-- TASK STATEMENT --
Gather each line of the records where "Simple" appears.

(Beginning of DATA TO USE)

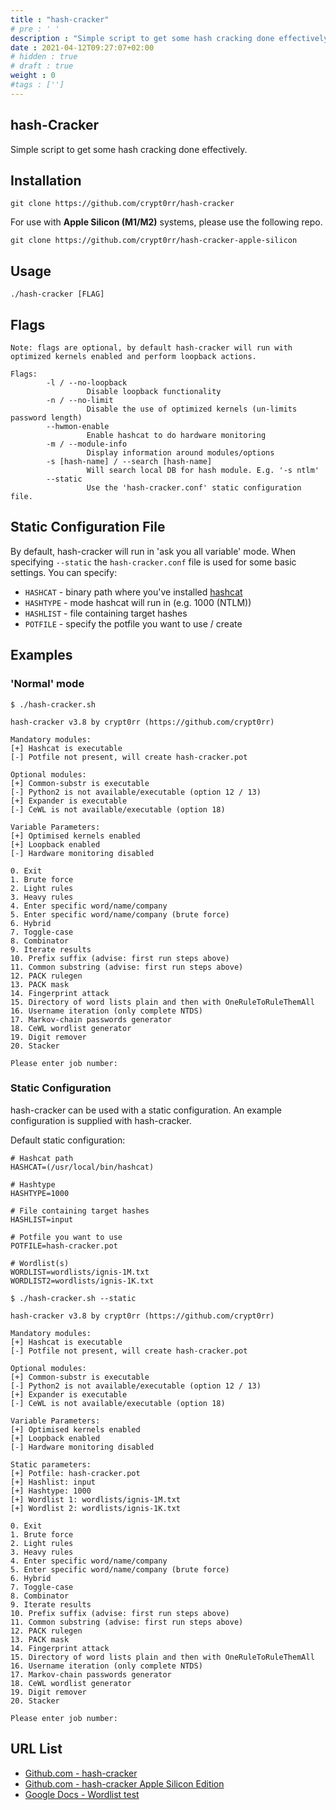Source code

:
```yaml
---
title : "hash-cracker"
# pre : ' '
description : "Simple script to get some hash cracking done effectively."
date : 2021-04-12T09:27:07+02:00
# hidden : true
# draft : true
weight : 0
#tags : ['']
---
```


## hash-Cracker

Simple script to get some hash cracking done effectively.

## Installation

```plain
git clone https://github.com/crypt0rr/hash-cracker
```

For use with **Apple Silicon (M1/M2)** systems, please use the following repo.

```plain
git clone https://github.com/crypt0rr/hash-cracker-apple-silicon
```

## Usage

```plain
./hash-cracker [FLAG]
```

## Flags

```plain
Note: flags are optional, by default hash-cracker will run with optimized kernels enabled and perform loopback actions.

Flags:
        -l / --no-loopback
                 Disable loopback functionality
        -n / --no-limit
                 Disable the use of optimized kernels (un-limits password length)
        --hwmon-enable
                 Enable hashcat to do hardware monitoring
        -m / --module-info
                 Display information around modules/options
        -s [hash-name] / --search [hash-name]
                 Will search local DB for hash module. E.g. '-s ntlm'
        --static
                 Use the 'hash-cracker.conf' static configuration file.
```

## Static Configuration File

By default, hash-cracker will run in 'ask you all variable' mode. When specifying `--static` the `hash-cracker.conf` file is used for some basic settings. You can specify:

- `HASHCAT` - binary path where you've installed [hashcat](https://github.com/hashcat/hashcat)
- `HASHTYPE` - mode hashcat will run in (e.g. 1000 (NTLM))
- `HASHLIST` - file containing target hashes
- `POTFILE` - specify the potfile you want to use / create

## Examples

### 'Normal' mode

```plain
$ ./hash-cracker.sh   

hash-cracker v3.8 by crypt0rr (https://github.com/crypt0rr)

Mandatory modules:
[+] Hashcat is executable
[-] Potfile not present, will create hash-cracker.pot

Optional modules:
[+] Common-substr is executable
[-] Python2 is not available/executable (option 12 / 13)
[+] Expander is executable
[-] CeWL is not available/executable (option 18)

Variable Parameters:
[+] Optimised kernels enabled
[+] Loopback enabled
[-] Hardware monitoring disabled

0. Exit
1. Brute force
2. Light rules
3. Heavy rules
4. Enter specific word/name/company
5. Enter specific word/name/company (brute force)
6. Hybrid
7. Toggle-case
8. Combinator
9. Iterate results
10. Prefix suffix (advise: first run steps above)
11. Common substring (advise: first run steps above)
12. PACK rulegen
13. PACK mask
14. Fingerprint attack
15. Directory of word lists plain and then with OneRuleToRuleThemAll
16. Username iteration (only complete NTDS)
17. Markov-chain passwords generator
18. CeWL wordlist generator
19. Digit remover
20. Stacker

Please enter job number:
```

### Static Configuration

hash-cracker can be used with a static configuration. An example configuration is supplied with hash-cracker.

Default static configuration:

```plain
# Hashcat path
HASHCAT=(/usr/local/bin/hashcat)

# Hashtype
HASHTYPE=1000

# File containing target hashes
HASHLIST=input

# Potfile you want to use
POTFILE=hash-cracker.pot

# Wordlist(s)
WORDLIST=wordlists/ignis-1M.txt
WORDLIST2=wordlists/ignis-1K.txt
```

```plain
$ ./hash-cracker.sh --static   

hash-cracker v3.8 by crypt0rr (https://github.com/crypt0rr)

Mandatory modules:
[+] Hashcat is executable
[-] Potfile not present, will create hash-cracker.pot

Optional modules:
[+] Common-substr is executable
[-] Python2 is not available/executable (option 12 / 13)
[+] Expander is executable
[-] CeWL is not available/executable (option 18)

Variable Parameters:
[+] Optimised kernels enabled
[+] Loopback enabled
[-] Hardware monitoring disabled

Static parameters:
[+] Potfile: hash-cracker.pot
[+] Hashlist: input
[+] Hashtype: 1000
[+] Wordlist 1: wordlists/ignis-1M.txt
[+] Wordlist 2: wordlists/ignis-1K.txt

0. Exit
1. Brute force
2. Light rules
3. Heavy rules
4. Enter specific word/name/company
5. Enter specific word/name/company (brute force)
6. Hybrid
7. Toggle-case
8. Combinator
9. Iterate results
10. Prefix suffix (advise: first run steps above)
11. Common substring (advise: first run steps above)
12. PACK rulegen
13. PACK mask
14. Fingerprint attack
15. Directory of word lists plain and then with OneRuleToRuleThemAll
16. Username iteration (only complete NTDS)
17. Markov-chain passwords generator
18. CeWL wordlist generator
19. Digit remover
20. Stacker

Please enter job number:
```

## URL List

- [Github.com - hash-cracker](https://github.com/crypt0rr/hash-cracker)
- [Github.com - hash-cracker Apple Silicon Edition](https://github.com/crypt0rr/hash-cracker-apple-silicon)
- [Google Docs - Wordlist test](https://docs.google.com/spreadsheets/d/1qQNwggWIWtL-m0EYrRg_vdwHOrZCY-SnWcYTwQN0fMk/edit)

(End of DATA TO USE)

-- RESPONSE FOR THIS EXERCISE --
description : "Simple script to get some hash cracking done effectively."
Simple script to get some hash cracking done effectively.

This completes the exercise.